— WORK TO BE COMPLETED —
Of the entries below, return only those lines from the line with "b) R\$ 315,00" to the line with "sucessivos e determinação", exactly, both included.

[[ SUPPLIED DATA, beginning ]]

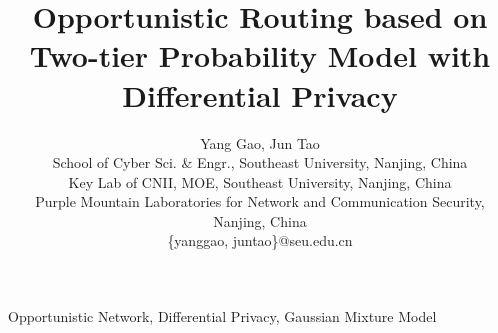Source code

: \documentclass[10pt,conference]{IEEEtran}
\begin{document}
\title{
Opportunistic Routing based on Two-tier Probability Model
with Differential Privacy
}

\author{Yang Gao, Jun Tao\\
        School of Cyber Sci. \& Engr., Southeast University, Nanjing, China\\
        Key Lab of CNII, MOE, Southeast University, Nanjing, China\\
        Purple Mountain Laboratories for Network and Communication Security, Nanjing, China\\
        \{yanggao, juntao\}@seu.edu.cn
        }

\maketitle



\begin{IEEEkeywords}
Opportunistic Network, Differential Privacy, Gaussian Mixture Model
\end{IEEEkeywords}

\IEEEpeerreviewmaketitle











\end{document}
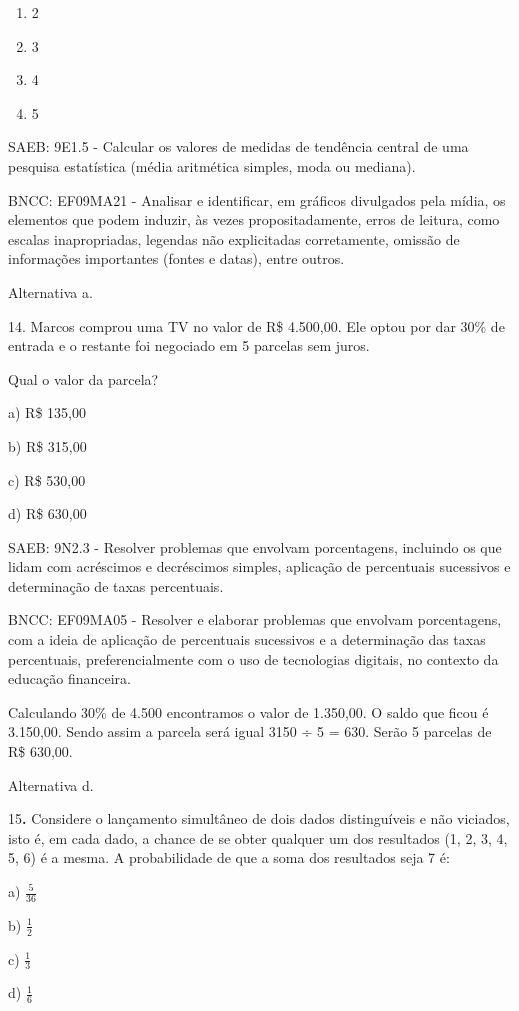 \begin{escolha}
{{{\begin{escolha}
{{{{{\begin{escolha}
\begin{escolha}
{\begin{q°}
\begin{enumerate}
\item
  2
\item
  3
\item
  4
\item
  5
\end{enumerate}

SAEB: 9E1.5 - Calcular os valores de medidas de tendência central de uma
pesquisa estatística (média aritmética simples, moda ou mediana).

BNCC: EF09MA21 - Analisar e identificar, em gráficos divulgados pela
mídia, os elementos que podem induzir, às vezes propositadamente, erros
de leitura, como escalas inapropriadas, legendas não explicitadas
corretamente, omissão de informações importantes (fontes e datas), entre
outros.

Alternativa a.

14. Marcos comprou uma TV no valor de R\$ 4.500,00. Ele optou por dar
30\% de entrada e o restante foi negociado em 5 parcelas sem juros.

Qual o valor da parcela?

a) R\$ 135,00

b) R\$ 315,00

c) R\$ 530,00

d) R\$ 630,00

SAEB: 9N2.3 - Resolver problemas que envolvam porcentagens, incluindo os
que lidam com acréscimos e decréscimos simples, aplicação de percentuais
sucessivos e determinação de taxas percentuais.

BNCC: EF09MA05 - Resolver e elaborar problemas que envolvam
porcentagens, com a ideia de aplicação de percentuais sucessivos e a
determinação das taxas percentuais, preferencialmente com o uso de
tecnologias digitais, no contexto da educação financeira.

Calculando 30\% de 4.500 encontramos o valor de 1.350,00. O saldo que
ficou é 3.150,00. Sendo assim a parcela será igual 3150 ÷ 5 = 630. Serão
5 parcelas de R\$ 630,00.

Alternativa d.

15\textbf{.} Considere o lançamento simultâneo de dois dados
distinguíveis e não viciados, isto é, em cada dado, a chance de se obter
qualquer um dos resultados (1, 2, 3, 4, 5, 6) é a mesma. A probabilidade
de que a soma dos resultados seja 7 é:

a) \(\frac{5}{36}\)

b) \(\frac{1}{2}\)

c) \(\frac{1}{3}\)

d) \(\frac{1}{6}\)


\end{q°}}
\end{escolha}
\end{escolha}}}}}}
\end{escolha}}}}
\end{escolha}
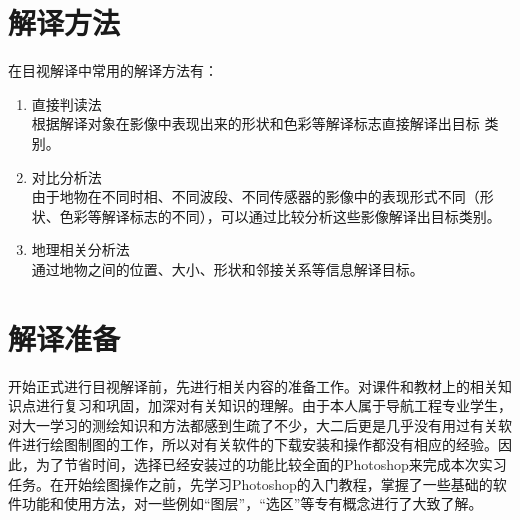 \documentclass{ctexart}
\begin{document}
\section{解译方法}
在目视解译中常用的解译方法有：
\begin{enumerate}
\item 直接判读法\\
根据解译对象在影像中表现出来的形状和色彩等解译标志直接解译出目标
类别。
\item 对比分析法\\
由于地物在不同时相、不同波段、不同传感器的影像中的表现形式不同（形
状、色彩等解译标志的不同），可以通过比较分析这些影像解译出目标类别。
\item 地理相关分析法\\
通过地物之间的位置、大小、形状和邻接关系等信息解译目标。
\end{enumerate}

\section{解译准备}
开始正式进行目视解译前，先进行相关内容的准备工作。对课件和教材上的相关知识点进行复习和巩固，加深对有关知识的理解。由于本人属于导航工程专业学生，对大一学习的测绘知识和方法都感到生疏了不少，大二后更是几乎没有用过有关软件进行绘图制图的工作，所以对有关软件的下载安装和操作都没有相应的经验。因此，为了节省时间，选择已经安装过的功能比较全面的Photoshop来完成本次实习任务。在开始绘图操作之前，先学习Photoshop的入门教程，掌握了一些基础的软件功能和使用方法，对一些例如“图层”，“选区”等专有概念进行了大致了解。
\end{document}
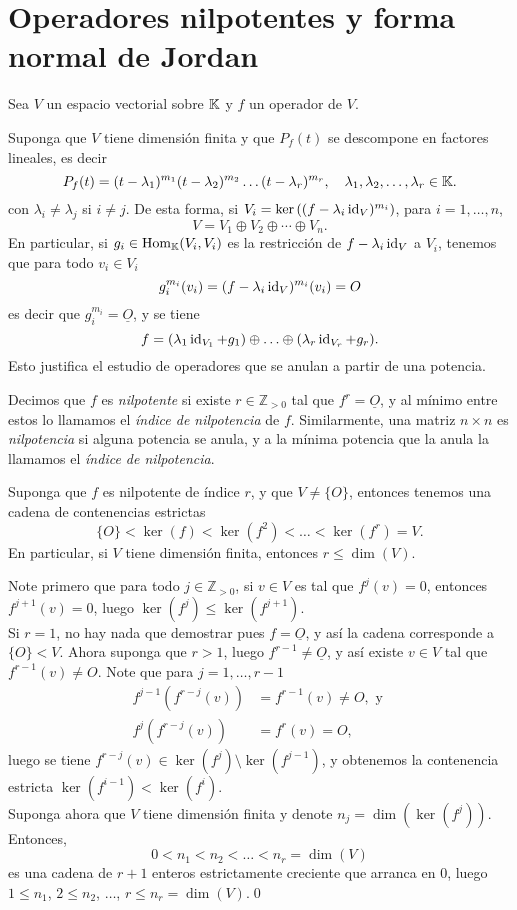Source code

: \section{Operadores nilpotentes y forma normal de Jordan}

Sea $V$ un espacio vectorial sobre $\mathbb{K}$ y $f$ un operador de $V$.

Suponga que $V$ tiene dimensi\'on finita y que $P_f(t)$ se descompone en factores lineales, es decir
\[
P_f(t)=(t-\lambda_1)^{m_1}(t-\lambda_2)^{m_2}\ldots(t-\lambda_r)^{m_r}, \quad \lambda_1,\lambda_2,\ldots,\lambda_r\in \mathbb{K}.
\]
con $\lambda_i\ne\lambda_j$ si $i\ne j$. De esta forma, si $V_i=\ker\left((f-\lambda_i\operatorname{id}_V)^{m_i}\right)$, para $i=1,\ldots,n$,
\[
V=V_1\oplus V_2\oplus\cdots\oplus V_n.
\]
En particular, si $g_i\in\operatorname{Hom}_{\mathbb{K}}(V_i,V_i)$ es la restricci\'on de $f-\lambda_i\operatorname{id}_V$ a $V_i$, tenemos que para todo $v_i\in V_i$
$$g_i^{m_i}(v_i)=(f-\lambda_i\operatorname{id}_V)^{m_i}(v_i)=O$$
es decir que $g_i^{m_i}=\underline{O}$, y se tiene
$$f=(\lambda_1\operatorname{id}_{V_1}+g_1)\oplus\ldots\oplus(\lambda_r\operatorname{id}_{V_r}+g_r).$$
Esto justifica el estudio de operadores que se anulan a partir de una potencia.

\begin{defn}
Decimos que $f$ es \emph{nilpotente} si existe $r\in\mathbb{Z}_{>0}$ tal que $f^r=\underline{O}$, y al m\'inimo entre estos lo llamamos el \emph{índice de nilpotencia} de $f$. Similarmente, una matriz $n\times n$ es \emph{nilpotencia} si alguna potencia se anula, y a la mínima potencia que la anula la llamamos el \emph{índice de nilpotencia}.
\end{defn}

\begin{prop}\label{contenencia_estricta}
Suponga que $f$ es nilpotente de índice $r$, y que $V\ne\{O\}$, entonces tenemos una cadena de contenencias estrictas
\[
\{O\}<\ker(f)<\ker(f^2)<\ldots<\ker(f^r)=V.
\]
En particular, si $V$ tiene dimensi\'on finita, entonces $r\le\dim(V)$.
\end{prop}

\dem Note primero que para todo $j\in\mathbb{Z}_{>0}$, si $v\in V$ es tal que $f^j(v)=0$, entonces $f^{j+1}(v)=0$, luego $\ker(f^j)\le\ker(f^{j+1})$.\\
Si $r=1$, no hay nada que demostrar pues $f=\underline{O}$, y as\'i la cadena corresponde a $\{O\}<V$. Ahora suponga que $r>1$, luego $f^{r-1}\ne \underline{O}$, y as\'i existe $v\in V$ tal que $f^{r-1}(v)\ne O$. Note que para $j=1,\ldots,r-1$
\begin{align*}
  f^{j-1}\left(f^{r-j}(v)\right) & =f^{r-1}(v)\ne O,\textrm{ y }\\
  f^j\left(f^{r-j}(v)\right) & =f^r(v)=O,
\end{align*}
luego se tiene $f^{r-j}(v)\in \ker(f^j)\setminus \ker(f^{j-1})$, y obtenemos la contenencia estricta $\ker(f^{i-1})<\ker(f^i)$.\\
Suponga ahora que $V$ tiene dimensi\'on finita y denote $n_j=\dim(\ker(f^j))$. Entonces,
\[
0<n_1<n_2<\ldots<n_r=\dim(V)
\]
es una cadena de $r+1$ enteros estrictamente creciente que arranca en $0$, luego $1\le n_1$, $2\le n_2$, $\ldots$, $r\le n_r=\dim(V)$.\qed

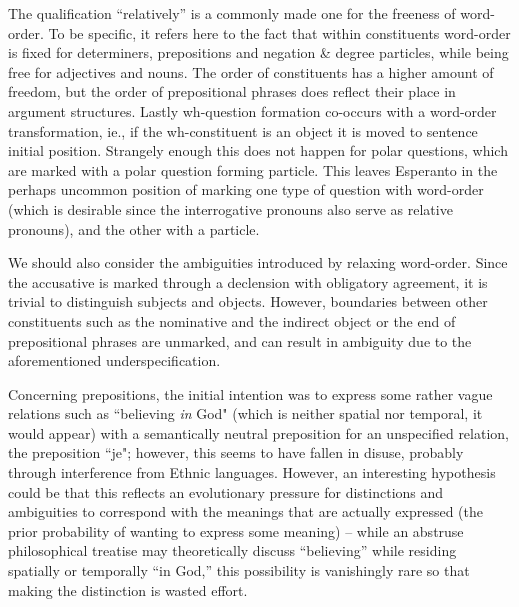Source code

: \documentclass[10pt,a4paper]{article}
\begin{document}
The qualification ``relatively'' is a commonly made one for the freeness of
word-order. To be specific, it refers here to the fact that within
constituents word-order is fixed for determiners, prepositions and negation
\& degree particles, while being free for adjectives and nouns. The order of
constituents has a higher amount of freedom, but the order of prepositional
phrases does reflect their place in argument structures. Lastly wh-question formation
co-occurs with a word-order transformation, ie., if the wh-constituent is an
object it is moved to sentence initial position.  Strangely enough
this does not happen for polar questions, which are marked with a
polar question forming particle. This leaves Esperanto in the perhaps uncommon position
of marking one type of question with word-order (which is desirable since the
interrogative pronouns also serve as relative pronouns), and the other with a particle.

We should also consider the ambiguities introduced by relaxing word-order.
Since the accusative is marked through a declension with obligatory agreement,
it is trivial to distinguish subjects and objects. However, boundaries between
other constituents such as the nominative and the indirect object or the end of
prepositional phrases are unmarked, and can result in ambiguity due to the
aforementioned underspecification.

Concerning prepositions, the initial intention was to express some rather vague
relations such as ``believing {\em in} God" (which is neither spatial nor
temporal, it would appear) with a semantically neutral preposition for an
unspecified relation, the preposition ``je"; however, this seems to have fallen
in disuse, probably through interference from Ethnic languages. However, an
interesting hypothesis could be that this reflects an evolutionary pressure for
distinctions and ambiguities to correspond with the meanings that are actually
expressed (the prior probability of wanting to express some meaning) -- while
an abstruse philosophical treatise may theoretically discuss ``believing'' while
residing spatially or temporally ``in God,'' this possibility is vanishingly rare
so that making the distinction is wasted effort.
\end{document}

[[ SUPPLIED DATA, end ]]

— EXERCISE RESULT —
b) R\$ 315,00

c) R\$ 530,00

d) R\$ 630,00

SAEB: 9N2.3 - Resolver problemas que envolvam porcentagens, incluindo os
que lidam com acréscimos e decréscimos simples, aplicação de percentuais
sucessivos e determinação de taxas percentuais.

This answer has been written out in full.